## Data
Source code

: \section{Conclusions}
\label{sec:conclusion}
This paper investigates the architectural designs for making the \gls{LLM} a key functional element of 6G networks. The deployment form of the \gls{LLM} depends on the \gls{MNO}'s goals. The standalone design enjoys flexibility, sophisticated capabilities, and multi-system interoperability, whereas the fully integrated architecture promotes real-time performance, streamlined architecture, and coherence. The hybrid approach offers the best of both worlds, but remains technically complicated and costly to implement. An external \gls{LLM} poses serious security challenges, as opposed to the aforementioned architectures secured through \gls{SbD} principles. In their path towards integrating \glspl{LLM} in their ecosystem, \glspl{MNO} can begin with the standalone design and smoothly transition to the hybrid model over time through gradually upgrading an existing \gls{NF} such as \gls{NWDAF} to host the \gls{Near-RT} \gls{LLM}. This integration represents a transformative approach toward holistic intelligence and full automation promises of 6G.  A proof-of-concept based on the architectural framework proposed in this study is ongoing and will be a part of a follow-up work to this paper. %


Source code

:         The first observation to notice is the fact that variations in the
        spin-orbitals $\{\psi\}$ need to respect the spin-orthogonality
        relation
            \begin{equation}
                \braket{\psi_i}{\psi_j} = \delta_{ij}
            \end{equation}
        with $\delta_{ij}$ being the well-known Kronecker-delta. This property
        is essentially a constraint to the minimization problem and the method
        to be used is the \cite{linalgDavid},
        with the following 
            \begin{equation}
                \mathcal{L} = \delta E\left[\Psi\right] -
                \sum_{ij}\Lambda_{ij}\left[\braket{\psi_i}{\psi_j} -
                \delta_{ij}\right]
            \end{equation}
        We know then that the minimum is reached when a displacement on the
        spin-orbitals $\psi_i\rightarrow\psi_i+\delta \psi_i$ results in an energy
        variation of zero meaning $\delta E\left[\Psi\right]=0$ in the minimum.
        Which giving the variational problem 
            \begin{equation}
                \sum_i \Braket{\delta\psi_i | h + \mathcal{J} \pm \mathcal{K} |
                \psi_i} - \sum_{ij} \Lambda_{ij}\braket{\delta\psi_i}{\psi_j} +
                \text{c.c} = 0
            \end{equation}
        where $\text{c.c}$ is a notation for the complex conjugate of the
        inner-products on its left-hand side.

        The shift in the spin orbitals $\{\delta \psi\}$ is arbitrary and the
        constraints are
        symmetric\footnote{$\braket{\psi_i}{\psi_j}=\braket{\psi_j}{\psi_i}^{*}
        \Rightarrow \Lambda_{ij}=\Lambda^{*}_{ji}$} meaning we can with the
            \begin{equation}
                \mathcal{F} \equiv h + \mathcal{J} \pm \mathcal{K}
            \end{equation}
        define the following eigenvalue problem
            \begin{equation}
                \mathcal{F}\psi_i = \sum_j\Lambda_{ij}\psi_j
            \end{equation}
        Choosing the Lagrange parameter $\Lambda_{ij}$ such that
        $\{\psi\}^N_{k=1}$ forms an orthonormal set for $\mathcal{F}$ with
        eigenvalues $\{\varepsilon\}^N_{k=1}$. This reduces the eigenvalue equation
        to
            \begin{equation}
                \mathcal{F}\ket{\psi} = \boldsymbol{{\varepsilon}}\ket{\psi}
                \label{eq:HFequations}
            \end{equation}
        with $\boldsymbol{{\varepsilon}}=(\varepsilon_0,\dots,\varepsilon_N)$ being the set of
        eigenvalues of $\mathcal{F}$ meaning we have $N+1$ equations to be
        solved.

## Task to carry out
Out of the records above, pull each line containing the word "meaning".

## Your response
        variation of zero meaning $\delta E\left[\Psi\right]=0$ in the minimum.
        \Rightarrow \Lambda_{ij}=\Lambda^{*}_{ji}$} meaning we can with the
        eigenvalues of $\mathcal{F}$ meaning we have $N+1$ equations to be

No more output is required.